**YOUR ASSIGNMENT:**
Repeat each entry below exactly as it stands.

**DATA SUPPLIED:**
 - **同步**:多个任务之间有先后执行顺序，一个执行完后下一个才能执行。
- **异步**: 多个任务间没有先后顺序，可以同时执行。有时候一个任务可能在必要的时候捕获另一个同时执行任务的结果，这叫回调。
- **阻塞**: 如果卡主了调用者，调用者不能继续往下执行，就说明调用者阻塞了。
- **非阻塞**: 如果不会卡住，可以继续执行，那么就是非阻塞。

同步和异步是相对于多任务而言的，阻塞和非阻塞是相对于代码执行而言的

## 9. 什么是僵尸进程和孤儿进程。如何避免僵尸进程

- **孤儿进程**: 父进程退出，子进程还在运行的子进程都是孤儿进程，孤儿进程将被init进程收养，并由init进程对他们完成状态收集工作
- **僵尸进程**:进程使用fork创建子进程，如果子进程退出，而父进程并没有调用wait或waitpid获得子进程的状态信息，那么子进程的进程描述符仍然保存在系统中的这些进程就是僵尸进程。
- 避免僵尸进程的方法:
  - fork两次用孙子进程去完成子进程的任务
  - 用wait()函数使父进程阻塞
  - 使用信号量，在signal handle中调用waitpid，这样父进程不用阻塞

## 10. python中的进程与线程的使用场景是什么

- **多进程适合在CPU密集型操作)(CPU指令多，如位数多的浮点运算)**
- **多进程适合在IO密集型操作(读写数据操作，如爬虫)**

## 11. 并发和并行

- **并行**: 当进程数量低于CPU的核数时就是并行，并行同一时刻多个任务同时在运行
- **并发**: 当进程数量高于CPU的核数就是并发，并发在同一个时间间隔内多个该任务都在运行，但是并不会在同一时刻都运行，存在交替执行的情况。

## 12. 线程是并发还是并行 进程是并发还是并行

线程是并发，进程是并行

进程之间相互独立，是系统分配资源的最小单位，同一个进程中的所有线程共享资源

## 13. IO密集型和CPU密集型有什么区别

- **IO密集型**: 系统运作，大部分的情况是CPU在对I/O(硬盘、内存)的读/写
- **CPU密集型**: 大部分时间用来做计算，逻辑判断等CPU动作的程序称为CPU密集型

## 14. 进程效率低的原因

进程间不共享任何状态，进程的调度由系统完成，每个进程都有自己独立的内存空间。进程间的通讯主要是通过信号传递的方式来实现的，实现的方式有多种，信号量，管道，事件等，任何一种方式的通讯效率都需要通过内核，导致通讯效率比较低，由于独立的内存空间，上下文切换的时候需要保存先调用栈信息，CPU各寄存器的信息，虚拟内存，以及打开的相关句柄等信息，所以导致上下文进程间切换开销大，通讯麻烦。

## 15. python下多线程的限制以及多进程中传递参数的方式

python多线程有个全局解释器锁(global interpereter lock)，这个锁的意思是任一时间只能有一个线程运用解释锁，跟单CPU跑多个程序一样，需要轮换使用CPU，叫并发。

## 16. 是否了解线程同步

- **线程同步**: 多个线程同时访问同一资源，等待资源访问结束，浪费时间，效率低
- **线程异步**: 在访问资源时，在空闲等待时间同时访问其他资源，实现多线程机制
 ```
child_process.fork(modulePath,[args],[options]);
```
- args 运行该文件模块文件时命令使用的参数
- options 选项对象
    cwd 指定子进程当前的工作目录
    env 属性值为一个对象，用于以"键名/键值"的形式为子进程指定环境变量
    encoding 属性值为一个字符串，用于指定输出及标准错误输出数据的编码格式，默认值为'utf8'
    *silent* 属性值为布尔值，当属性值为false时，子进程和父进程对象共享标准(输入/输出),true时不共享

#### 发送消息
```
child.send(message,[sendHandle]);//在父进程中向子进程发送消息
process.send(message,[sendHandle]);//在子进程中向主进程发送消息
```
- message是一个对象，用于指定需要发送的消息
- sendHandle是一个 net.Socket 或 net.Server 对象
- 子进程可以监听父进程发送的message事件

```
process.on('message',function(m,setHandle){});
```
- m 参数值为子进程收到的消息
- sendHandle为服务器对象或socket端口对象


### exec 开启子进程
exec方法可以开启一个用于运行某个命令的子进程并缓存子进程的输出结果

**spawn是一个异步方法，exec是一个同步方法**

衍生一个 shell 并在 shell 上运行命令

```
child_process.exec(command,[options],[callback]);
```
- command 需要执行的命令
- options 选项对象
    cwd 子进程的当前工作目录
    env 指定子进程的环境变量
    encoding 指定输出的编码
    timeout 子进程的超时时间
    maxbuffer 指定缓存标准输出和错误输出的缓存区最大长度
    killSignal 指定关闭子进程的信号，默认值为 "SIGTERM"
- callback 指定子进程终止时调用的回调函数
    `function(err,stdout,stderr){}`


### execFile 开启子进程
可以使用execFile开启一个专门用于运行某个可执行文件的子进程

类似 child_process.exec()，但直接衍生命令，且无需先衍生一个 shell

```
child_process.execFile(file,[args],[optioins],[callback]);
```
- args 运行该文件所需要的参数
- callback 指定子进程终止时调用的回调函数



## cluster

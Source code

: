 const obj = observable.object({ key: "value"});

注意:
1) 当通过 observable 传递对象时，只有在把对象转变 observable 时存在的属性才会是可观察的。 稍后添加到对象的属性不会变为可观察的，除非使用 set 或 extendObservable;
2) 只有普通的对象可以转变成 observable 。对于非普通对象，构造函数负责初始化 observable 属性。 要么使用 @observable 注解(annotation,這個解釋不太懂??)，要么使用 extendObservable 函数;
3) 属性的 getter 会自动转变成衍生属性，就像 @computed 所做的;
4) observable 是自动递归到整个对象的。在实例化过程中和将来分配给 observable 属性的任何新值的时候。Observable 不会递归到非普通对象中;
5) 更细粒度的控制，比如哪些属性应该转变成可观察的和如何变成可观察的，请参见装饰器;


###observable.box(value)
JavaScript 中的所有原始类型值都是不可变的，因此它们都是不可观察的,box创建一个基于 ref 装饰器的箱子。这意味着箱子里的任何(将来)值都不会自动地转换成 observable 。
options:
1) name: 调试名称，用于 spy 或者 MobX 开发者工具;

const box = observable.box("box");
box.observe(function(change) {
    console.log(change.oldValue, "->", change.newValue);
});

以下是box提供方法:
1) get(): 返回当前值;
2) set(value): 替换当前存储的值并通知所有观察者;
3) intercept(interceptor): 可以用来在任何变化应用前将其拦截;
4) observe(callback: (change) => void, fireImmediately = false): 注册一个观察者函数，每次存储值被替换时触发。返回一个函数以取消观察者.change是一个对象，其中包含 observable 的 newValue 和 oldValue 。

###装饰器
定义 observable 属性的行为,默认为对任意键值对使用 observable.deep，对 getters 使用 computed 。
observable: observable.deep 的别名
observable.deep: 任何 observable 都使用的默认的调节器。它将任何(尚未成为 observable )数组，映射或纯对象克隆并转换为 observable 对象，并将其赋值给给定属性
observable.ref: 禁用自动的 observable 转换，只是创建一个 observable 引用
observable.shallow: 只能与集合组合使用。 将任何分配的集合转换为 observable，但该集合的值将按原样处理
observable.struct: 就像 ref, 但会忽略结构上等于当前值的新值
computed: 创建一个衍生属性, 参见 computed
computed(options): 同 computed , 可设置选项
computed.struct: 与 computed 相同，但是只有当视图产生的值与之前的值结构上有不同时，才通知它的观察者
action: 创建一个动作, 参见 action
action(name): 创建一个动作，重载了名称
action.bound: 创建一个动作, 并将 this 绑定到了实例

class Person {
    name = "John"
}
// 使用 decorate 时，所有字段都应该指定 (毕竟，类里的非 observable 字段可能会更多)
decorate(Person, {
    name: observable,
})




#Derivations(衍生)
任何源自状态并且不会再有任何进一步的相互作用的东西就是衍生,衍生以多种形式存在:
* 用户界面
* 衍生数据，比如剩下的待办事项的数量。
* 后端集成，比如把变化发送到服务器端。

**TASK OUTPUT:**
 - **同步**:多个任务之间有先后执行顺序，一个执行完后下一个才能执行。
- **异步**: 多个任务间没有先后顺序，可以同时执行。有时候一个任务可能在必要的时候捕获另一个同时执行任务的结果，这叫回调。
- **阻塞**: 如果卡主了调用者，调用者不能继续往下执行，就说明调用者阻塞了。
- **非阻塞**: 如果不会卡住，可以继续执行，那么就是非阻塞。

同步和异步是相对于多任务而言的，阻塞和非阻塞是相对于代码执行而言的

## 9. 什么是僵尸进程和孤儿进程。如何避免僵尸进程

- **孤儿进程**: 父进程退出，子进程还在运行的子进程都是孤儿进程，孤儿进程将被init进程收养，并由init进程对他们完成状态收集工作
- **僵尸进程**:进程使用fork创建子进程，如果子进程退出，而父进程并没有调用wait或waitpid获得子进程的状态信息，那么子进程的进程描述符仍然保存在系统中的这些进程就是僵尸进程。
- 避免僵尸进程的方法:
  - fork两次用孙子进程去完成子进程的任务
  - 用wait()函数使父进程阻塞
  - 使用信号量，在signal handle中调用waitpid，这样父进程不用阻塞

## 10. python中的进程与线程的使用场景是什么

- **多进程适合在CPU密集型操作)(CPU指令多，如位数多的浮点运算)**
- **多进程适合在IO密集型操作(读写数据操作，如爬虫)**

## 11. 并发和并行

- **并行**: 当进程数量低于CPU的核数时就是并行，并行同一时刻多个任务同时在运行
- **并发**: 当进程数量高于CPU的核数就是并发，并发在同一个时间间隔内多个该任务都在运行，但是并不会在同一时刻都运行，存在交替执行的情况。

## 12. 线程是并发还是并行 进程是并发还是并行

线程是并发，进程是并行

进程之间相互独立，是系统分配资源的最小单位，同一个进程中的所有线程共享资源

## 13. IO密集型和CPU密集型有什么区别

- **IO密集型**: 系统运作，大部分的情况是CPU在对I/O(硬盘、内存)的读/写
- **CPU密集型**: 大部分时间用来做计算，逻辑判断等CPU动作的程序称为CPU密集型

## 14. 进程效率低的原因

进程间不共享任何状态，进程的调度由系统完成，每个进程都有自己独立的内存空间。进程间的通讯主要是通过信号传递的方式来实现的，实现的方式有多种，信号量，管道，事件等，任何一种方式的通讯效率都需要通过内核，导致通讯效率比较低，由于独立的内存空间，上下文切换的时候需要保存先调用栈信息，CPU各寄存器的信息，虚拟内存，以及打开的相关句柄等信息，所以导致上下文进程间切换开销大，通讯麻烦。

## 15. python下多线程的限制以及多进程中传递参数的方式

python多线程有个全局解释器锁(global interpereter lock)，这个锁的意思是任一时间只能有一个线程运用解释锁，跟单CPU跑多个程序一样，需要轮换使用CPU，叫并发。

## 16. 是否了解线程同步

- **线程同步**: 多个线程同时访问同一资源，等待资源访问结束，浪费时间，效率低
- **线程异步**: 在访问资源时，在空闲等待时间同时访问其他资源，实现多线程机制
 ```
child_process.fork(modulePath,[args],[options]);
```
- args 运行该文件模块文件时命令使用的参数
- options 选项对象
    cwd 指定子进程当前的工作目录
    env 属性值为一个对象，用于以"键名/键值"的形式为子进程指定环境变量
    encoding 属性值为一个字符串，用于指定输出及标准错误输出数据的编码格式，默认值为'utf8'
    *silent* 属性值为布尔值，当属性值为false时，子进程和父进程对象共享标准(输入/输出),true时不共享

#### 发送消息
```
child.send(message,[sendHandle]);//在父进程中向子进程发送消息
process.send(message,[sendHandle]);//在子进程中向主进程发送消息
```
- message是一个对象，用于指定需要发送的消息
- sendHandle是一个 net.Socket 或 net.Server 对象
- 子进程可以监听父进程发送的message事件

```
process.on('message',function(m,setHandle){});
```
- m 参数值为子进程收到的消息
- sendHandle为服务器对象或socket端口对象


### exec 开启子进程
exec方法可以开启一个用于运行某个命令的子进程并缓存子进程的输出结果

**spawn是一个异步方法，exec是一个同步方法**

衍生一个 shell 并在 shell 上运行命令

```
child_process.exec(command,[options],[callback]);
```
- command 需要执行的命令
- options 选项对象
    cwd 子进程的当前工作目录
    env 指定子进程的环境变量
    encoding 指定输出的编码
    timeout 子进程的超时时间
    maxbuffer 指定缓存标准输出和错误输出的缓存区最大长度
    killSignal 指定关闭子进程的信号，默认值为 "SIGTERM"
- callback 指定子进程终止时调用的回调函数
    `function(err,stdout,stderr){}`


### execFile 开启子进程
可以使用execFile开启一个专门用于运行某个可执行文件的子进程

类似 child_process.exec()，但直接衍生命令，且无需先衍生一个 shell

```
child_process.execFile(file,[args],[optioins],[callback]);
```
- args 运行该文件所需要的参数
- callback 指定子进程终止时调用的回调函数



## cluster

Source code

: const obj = observable.object({ key: "value"});

注意:
1) 当通过 observable 传递对象时，只有在把对象转变 observable 时存在的属性才会是可观察的。 稍后添加到对象的属性不会变为可观察的，除非使用 set 或 extendObservable;
2) 只有普通的对象可以转变成 observable 。对于非普通对象，构造函数负责初始化 observable 属性。 要么使用 @observable 注解(annotation,這個解釋不太懂??)，要么使用 extendObservable 函数;
3) 属性的 getter 会自动转变成衍生属性，就像 @computed 所做的;
4) observable 是自动递归到整个对象的。在实例化过程中和将来分配给 observable 属性的任何新值的时候。Observable 不会递归到非普通对象中;
5) 更细粒度的控制，比如哪些属性应该转变成可观察的和如何变成可观察的，请参见装饰器;


###observable.box(value)
JavaScript 中的所有原始类型值都是不可变的，因此它们都是不可观察的,box创建一个基于 ref 装饰器的箱子。这意味着箱子里的任何(将来)值都不会自动地转换成 observable 。
options:
1) name: 调试名称，用于 spy 或者 MobX 开发者工具;

const box = observable.box("box");
box.observe(function(change) {
    console.log(change.oldValue, "->", change.newValue);
});

以下是box提供方法:
1) get(): 返回当前值;
2) set(value): 替换当前存储的值并通知所有观察者;
3) intercept(interceptor): 可以用来在任何变化应用前将其拦截;
4) observe(callback: (change) => void, fireImmediately = false): 注册一个观察者函数，每次存储值被替换时触发。返回一个函数以取消观察者.change是一个对象，其中包含 observable 的 newValue 和 oldValue 。

###装饰器
定义 observable 属性的行为,默认为对任意键值对使用 observable.deep，对 getters 使用 computed 。
observable: observable.deep 的别名
observable.deep: 任何 observable 都使用的默认的调节器。它将任何(尚未成为 observable )数组，映射或纯对象克隆并转换为 observable 对象，并将其赋值给给定属性
observable.ref: 禁用自动的 observable 转换，只是创建一个 observable 引用
observable.shallow: 只能与集合组合使用。 将任何分配的集合转换为 observable，但该集合的值将按原样处理
observable.struct: 就像 ref, 但会忽略结构上等于当前值的新值
computed: 创建一个衍生属性, 参见 computed
computed(options): 同 computed , 可设置选项
computed.struct: 与 computed 相同，但是只有当视图产生的值与之前的值结构上有不同时，才通知它的观察者
action: 创建一个动作, 参见 action
action(name): 创建一个动作，重载了名称
action.bound: 创建一个动作, 并将 this 绑定到了实例

class Person {
    name = "John"
}
// 使用 decorate 时，所有字段都应该指定 (毕竟，类里的非 observable 字段可能会更多)
decorate(Person, {
    name: observable,
})




#Derivations(衍生)
任何源自状态并且不会再有任何进一步的相互作用的东西就是衍生,衍生以多种形式存在:
* 用户界面
* 衍生数据，比如剩下的待办事项的数量。
* 后端集成，比如把变化发送到服务器端。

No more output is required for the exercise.